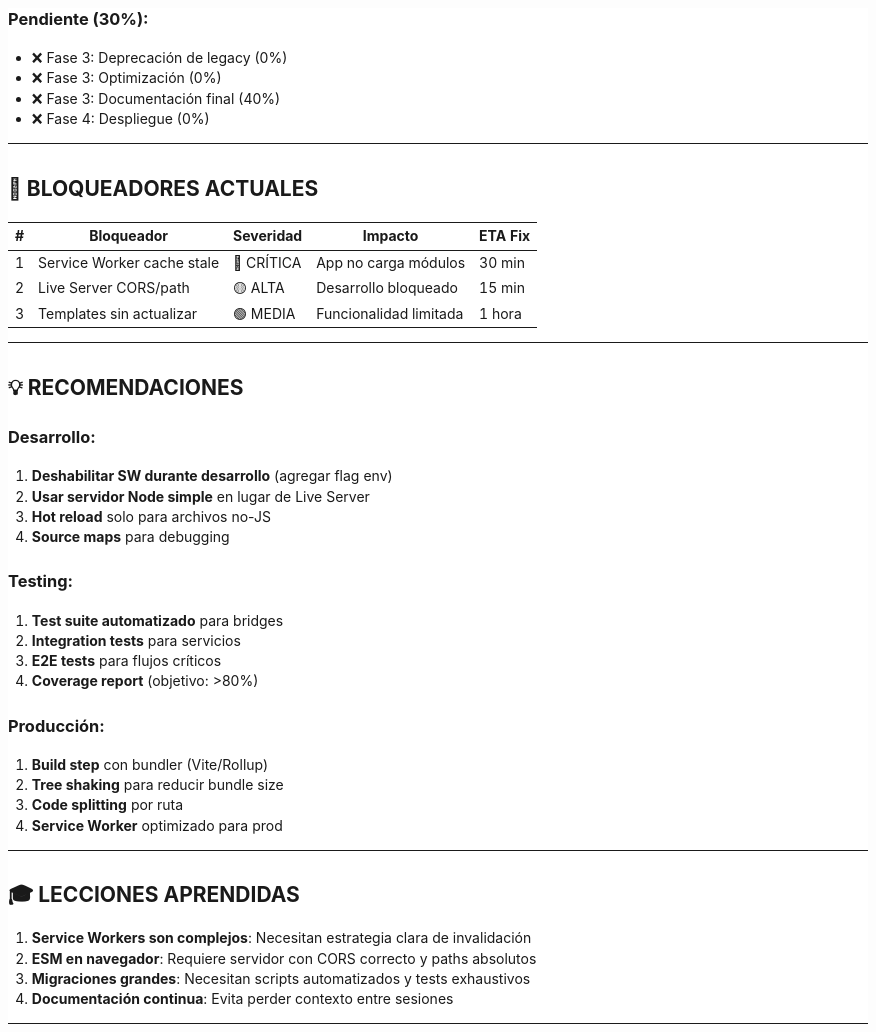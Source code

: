 ### Pendiente (30%):
- ❌ Fase 3: Deprecación de legacy (0%)
- ❌ Fase 3: Optimización (0%)
- ❌ Fase 3: Documentación final (40%)
- ❌ Fase 4: Despliegue (0%)

---

## 🚨 BLOQUEADORES ACTUALES

| # | Bloqueador | Severidad | Impacto | ETA Fix |
|---|-----------|-----------|---------|---------|
| 1 | Service Worker cache stale | 🔴 CRÍTICA | App no carga módulos | 30 min |
| 2 | Live Server CORS/path | 🟡 ALTA | Desarrollo bloqueado | 15 min |
| 3 | Templates sin actualizar | 🟢 MEDIA | Funcionalidad limitada | 1 hora |

---

## 💡 RECOMENDACIONES

### Desarrollo:
1. **Deshabilitar SW durante desarrollo** (agregar flag env)
2. **Usar servidor Node simple** en lugar de Live Server
3. **Hot reload** solo para archivos no-JS
4. **Source maps** para debugging

### Testing:
1. **Test suite automatizado** para bridges
2. **Integration tests** para servicios
3. **E2E tests** para flujos críticos
4. **Coverage report** (objetivo: >80%)

### Producción:
1. **Build step** con bundler (Vite/Rollup)
2. **Tree shaking** para reducir bundle size
3. **Code splitting** por ruta
4. **Service Worker** optimizado para prod

---

## 🎓 LECCIONES APRENDIDAS

1. **Service Workers son complejos**: Necesitan estrategia clara de invalidación
2. **ESM en navegador**: Requiere servidor con CORS correcto y paths absolutos
3. **Migraciones grandes**: Necesitan scripts automatizados y tests exhaustivos
4. **Documentación continua**: Evita perder contexto entre sesiones

---
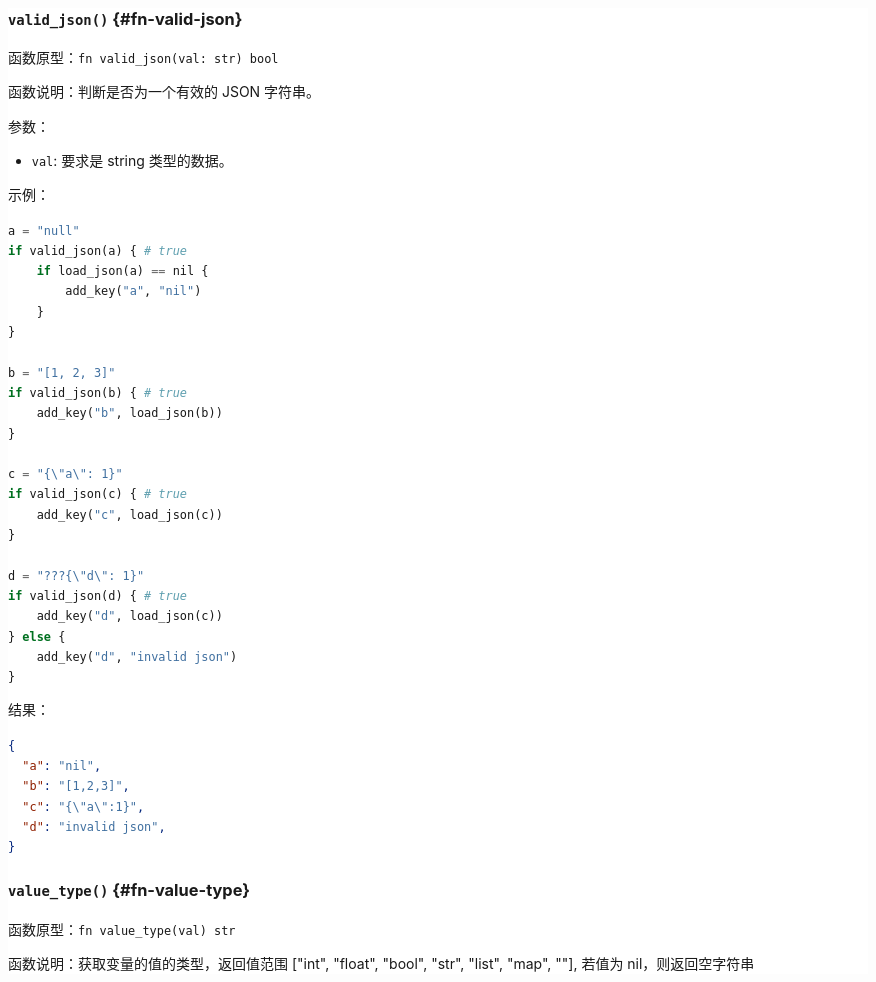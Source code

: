 
### `valid_json()` {#fn-valid-json}

函数原型：`fn valid_json(val: str) bool`

函数说明：判断是否为一个有效的 JSON 字符串。

参数：

- `val`: 要求是 string 类型的数据。

示例：

```python
a = "null"
if valid_json(a) { # true
    if load_json(a) == nil {
        add_key("a", "nil")
    }
}

b = "[1, 2, 3]"
if valid_json(b) { # true
    add_key("b", load_json(b))
}

c = "{\"a\": 1}"
if valid_json(c) { # true
    add_key("c", load_json(c))
}

d = "???{\"d\": 1}"
if valid_json(d) { # true
    add_key("d", load_json(c))
} else {
    add_key("d", "invalid json")
}
```

结果：

```json
{
  "a": "nil",
  "b": "[1,2,3]",
  "c": "{\"a\":1}",
  "d": "invalid json",
}
```


### `value_type()` {#fn-value-type}

函数原型：`fn value_type(val) str`

函数说明：获取变量的值的类型，返回值范围 ["int", "float", "bool", "str", "list", "map", ""], 若值为 nil，则返回空字符串
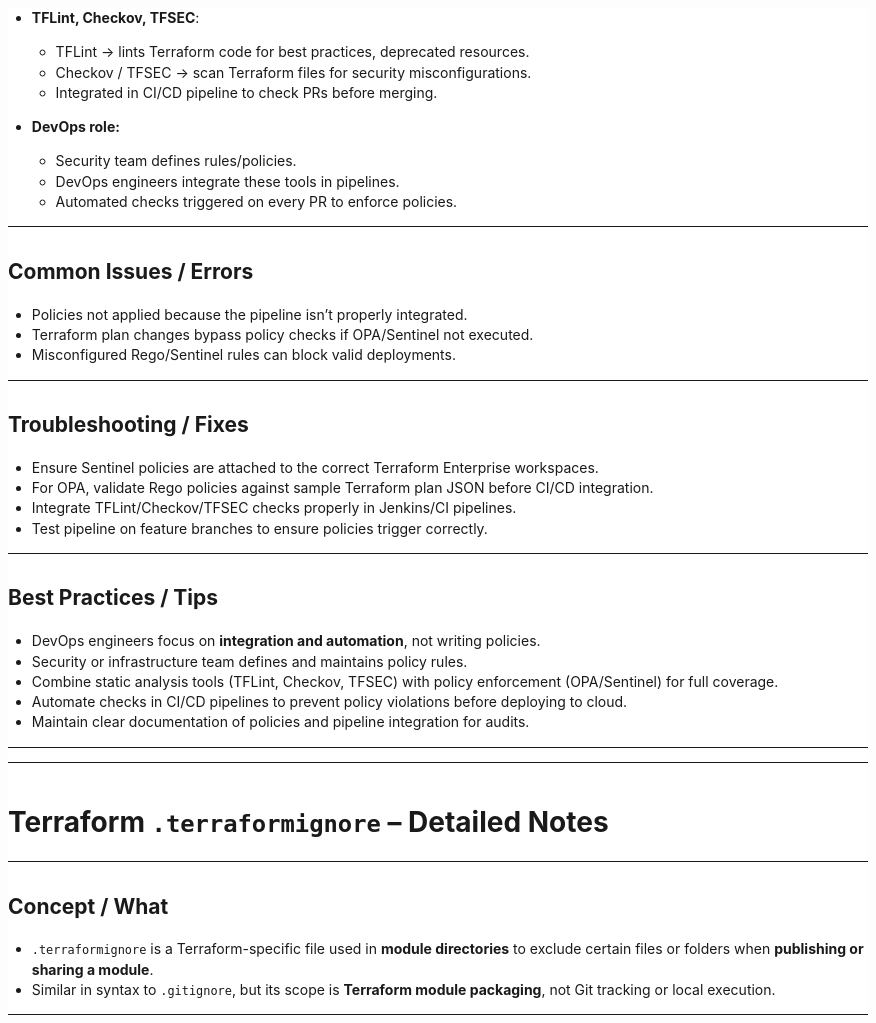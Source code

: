 * **TFLint, Checkov, TFSEC**:

  * TFLint → lints Terraform code for best practices, deprecated resources.
  * Checkov / TFSEC → scan Terraform files for security misconfigurations.
  * Integrated in CI/CD pipeline to check PRs before merging.

* **DevOps role:**

  * Security team defines rules/policies.
  * DevOps engineers integrate these tools in pipelines.
  * Automated checks triggered on every PR to enforce policies.

---

## Common Issues / Errors

* Policies not applied because the pipeline isn’t properly integrated.
* Terraform plan changes bypass policy checks if OPA/Sentinel not executed.
* Misconfigured Rego/Sentinel rules can block valid deployments.

---

## Troubleshooting / Fixes

* Ensure Sentinel policies are attached to the correct Terraform Enterprise workspaces.
* For OPA, validate Rego policies against sample Terraform plan JSON before CI/CD integration.
* Integrate TFLint/Checkov/TFSEC checks properly in Jenkins/CI pipelines.
* Test pipeline on feature branches to ensure policies trigger correctly.

---

## Best Practices / Tips

* DevOps engineers focus on **integration and automation**, not writing policies.
* Security or infrastructure team defines and maintains policy rules.
* Combine static analysis tools (TFLint, Checkov, TFSEC) with policy enforcement (OPA/Sentinel) for full coverage.
* Automate checks in CI/CD pipelines to prevent policy violations before deploying to cloud.
* Maintain clear documentation of policies and pipeline integration for audits.

---
---

# Terraform `.terraformignore` – Detailed Notes

---

## Concept / What

* `.terraformignore` is a Terraform-specific file used in **module directories** to exclude certain files or folders when **publishing or sharing a module**.
* Similar in syntax to `.gitignore`, but its scope is **Terraform module packaging**, not Git tracking or local execution.

---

> **Exercise instructions**
Return word for word the lines above from the line with "PRs before merging." to the line with "## Common Issues / Errors", including both and leaving out all others.

> **Response to the task**
  * Integrated in CI/CD pipeline to check PRs before merging.

* **DevOps role:**

  * Security team defines rules/policies.
  * DevOps engineers integrate these tools in pipelines.
  * Automated checks triggered on every PR to enforce policies.

---

## Common Issues / Errors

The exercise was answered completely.